**WHAT IS NEEDED:** Quote, with no changes, the lines that run from the top of the material to the line with "and DI registered", both included.

#### RECORDS FOR THIS TASK

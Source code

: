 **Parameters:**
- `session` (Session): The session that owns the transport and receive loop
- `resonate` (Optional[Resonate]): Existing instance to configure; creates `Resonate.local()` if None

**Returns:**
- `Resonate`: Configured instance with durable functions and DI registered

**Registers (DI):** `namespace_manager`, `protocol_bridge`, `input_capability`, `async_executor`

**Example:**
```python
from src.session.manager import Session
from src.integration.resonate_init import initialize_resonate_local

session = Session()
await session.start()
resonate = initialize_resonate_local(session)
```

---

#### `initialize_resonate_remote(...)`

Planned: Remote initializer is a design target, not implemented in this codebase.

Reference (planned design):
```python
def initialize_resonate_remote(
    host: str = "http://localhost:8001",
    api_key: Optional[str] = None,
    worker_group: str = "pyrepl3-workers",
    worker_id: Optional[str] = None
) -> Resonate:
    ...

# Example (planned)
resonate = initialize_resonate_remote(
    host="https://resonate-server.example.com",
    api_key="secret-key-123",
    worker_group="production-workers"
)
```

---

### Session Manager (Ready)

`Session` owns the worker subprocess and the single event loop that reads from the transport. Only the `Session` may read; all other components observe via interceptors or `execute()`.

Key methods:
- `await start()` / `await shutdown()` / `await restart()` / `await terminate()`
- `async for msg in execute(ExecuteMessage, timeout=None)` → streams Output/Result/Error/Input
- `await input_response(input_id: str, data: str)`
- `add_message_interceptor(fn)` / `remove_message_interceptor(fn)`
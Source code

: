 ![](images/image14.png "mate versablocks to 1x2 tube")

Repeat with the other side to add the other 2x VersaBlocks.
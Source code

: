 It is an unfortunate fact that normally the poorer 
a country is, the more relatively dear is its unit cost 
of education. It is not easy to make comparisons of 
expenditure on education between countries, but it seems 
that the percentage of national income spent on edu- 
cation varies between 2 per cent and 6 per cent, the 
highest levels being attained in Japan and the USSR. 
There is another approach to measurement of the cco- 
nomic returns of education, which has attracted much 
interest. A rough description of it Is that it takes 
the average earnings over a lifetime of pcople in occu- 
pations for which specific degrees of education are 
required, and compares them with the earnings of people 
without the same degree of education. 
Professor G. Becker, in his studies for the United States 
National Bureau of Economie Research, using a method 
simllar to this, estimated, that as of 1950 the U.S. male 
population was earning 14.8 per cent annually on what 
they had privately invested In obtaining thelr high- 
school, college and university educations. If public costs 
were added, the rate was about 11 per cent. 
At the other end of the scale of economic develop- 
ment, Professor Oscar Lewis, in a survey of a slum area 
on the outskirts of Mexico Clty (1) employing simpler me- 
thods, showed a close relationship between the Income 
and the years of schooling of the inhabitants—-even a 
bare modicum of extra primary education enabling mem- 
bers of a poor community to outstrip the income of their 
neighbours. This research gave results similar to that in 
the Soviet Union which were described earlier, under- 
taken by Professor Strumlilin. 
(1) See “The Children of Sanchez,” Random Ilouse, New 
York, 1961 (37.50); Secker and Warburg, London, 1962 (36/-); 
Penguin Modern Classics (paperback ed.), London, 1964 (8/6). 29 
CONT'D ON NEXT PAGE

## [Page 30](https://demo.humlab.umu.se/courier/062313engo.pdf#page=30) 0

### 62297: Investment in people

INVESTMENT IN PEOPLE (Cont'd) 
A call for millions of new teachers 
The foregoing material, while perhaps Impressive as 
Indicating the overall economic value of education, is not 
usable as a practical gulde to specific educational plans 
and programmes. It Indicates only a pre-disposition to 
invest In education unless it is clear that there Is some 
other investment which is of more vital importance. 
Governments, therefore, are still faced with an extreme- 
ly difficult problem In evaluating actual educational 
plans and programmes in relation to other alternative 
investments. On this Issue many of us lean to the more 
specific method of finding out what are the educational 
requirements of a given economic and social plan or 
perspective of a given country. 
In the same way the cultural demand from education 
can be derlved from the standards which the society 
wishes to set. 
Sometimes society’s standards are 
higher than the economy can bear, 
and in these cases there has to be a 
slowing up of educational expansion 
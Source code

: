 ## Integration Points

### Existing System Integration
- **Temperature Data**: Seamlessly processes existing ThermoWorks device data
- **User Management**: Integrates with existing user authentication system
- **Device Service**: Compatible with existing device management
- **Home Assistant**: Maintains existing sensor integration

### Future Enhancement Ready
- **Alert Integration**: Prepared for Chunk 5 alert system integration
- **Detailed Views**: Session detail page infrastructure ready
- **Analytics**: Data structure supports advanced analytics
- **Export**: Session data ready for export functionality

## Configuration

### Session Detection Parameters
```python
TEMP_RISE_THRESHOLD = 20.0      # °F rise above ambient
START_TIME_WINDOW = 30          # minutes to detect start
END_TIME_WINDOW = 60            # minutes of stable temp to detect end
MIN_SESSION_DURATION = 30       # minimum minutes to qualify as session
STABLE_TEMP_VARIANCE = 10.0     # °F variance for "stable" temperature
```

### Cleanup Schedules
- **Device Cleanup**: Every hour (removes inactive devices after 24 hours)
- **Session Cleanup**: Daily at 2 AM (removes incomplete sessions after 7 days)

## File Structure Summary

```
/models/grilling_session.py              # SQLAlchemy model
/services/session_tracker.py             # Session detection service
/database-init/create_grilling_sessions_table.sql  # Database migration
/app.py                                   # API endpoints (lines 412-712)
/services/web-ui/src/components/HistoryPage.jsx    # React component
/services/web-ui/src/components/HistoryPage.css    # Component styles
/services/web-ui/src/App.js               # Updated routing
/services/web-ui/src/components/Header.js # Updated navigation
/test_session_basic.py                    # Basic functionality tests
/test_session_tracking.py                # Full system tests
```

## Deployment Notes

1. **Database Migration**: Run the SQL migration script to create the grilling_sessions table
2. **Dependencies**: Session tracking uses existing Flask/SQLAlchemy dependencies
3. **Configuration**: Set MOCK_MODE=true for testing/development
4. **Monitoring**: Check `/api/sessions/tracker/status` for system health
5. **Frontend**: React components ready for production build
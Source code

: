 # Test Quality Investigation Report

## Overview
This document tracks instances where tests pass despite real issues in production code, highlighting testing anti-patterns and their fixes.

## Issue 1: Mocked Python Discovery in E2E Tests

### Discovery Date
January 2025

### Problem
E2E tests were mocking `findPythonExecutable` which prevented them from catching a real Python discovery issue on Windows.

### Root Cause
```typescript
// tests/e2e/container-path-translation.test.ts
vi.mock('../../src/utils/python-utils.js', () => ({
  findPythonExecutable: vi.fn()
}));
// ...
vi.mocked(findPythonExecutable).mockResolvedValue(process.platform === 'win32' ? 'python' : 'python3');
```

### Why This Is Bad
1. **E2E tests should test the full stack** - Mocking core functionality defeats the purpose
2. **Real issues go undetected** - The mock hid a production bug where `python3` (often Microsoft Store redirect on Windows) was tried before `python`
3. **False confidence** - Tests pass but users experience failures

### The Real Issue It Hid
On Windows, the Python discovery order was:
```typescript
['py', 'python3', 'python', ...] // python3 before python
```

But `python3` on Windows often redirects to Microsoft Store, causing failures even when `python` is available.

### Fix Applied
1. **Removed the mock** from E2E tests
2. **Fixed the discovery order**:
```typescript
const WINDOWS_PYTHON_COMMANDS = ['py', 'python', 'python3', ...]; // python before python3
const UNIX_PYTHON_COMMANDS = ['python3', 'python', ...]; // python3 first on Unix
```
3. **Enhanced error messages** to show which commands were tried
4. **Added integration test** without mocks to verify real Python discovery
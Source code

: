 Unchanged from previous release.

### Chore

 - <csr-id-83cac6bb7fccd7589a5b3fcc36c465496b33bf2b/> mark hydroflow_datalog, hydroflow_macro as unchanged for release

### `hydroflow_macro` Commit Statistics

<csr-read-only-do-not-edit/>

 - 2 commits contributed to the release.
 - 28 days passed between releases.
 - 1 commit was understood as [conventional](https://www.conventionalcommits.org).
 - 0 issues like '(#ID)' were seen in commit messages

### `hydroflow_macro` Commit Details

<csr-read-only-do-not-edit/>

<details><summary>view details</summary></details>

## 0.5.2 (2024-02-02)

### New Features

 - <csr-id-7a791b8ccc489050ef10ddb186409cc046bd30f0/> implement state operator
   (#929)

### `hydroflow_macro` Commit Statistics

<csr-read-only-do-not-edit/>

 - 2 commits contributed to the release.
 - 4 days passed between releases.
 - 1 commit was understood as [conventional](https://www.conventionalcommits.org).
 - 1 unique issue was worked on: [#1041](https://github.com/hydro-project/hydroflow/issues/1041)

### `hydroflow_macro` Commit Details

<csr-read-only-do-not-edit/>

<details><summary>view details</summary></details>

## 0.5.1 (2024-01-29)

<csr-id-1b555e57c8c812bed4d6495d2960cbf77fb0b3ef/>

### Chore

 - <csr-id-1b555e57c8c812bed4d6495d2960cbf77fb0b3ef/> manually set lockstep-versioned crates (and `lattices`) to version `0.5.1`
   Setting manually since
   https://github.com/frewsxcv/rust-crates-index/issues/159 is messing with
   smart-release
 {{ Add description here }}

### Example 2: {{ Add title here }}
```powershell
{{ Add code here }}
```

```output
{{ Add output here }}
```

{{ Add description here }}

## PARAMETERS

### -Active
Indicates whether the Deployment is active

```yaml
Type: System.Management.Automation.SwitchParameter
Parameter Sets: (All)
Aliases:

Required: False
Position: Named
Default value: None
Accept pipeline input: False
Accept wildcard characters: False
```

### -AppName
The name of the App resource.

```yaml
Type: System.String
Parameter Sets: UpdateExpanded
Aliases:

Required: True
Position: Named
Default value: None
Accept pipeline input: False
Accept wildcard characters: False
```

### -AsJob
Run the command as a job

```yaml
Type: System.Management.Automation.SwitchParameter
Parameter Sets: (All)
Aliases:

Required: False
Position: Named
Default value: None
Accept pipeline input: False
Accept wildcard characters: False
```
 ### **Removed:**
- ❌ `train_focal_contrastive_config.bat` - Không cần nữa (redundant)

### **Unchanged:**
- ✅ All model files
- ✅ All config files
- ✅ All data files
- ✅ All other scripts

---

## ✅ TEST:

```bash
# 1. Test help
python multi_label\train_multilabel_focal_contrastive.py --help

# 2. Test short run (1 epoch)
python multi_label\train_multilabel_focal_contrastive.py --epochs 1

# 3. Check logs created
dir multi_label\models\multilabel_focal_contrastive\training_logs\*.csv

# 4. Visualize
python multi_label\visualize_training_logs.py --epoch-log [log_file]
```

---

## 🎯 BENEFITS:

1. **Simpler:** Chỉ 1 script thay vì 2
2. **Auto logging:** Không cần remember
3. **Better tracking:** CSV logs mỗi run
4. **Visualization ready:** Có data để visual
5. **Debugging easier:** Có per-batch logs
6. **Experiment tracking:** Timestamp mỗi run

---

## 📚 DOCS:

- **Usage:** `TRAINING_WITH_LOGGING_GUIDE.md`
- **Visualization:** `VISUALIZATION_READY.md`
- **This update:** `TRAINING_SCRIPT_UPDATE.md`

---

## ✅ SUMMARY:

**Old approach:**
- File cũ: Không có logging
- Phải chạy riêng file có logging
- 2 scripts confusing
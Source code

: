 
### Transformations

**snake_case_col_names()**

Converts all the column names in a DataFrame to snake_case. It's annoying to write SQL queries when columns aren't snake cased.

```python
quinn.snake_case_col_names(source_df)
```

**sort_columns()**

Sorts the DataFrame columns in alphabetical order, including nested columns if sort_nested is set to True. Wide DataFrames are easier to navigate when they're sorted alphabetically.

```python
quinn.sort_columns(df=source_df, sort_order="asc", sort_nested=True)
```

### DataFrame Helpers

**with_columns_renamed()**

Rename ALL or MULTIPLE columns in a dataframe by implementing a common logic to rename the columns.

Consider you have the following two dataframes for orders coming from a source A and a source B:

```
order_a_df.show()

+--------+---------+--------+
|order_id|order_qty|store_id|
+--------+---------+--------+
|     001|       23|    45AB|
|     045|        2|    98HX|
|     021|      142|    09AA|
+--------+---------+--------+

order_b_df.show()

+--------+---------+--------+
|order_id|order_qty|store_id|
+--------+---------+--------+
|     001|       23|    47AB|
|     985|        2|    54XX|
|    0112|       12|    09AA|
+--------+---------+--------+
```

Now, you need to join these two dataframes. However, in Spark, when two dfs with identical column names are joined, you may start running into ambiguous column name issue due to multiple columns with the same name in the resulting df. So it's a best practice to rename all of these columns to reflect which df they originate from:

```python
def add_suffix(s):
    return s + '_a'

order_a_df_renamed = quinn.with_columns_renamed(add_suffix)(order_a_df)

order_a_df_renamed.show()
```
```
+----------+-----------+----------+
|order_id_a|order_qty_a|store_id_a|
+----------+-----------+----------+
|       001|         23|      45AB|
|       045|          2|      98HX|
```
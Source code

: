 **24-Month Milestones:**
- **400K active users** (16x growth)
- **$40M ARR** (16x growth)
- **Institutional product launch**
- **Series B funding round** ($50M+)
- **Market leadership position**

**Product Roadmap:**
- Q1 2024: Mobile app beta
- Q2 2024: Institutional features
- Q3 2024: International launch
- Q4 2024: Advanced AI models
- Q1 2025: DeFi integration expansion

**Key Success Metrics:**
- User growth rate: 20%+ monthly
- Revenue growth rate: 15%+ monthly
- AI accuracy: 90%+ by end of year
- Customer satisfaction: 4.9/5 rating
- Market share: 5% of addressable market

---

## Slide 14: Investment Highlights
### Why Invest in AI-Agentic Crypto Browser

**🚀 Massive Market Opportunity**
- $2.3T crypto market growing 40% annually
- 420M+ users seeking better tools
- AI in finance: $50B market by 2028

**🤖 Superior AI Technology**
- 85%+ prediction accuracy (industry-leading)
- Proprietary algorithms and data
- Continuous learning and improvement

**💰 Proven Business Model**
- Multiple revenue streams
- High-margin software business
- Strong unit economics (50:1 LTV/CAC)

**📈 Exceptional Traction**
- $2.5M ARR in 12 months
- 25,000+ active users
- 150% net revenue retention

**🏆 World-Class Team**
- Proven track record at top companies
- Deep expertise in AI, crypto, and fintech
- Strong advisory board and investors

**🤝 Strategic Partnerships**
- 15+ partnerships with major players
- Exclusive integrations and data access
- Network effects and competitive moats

########

**EXERCISE RESULT:**
Source code

: **Parameters:**
- `session` (Session): The session that owns the transport and receive loop
- `resonate` (Optional[Resonate]): Existing instance to configure; creates `Resonate.local()` if None

**Returns:**
- `Resonate`: Configured instance with durable functions and DI registered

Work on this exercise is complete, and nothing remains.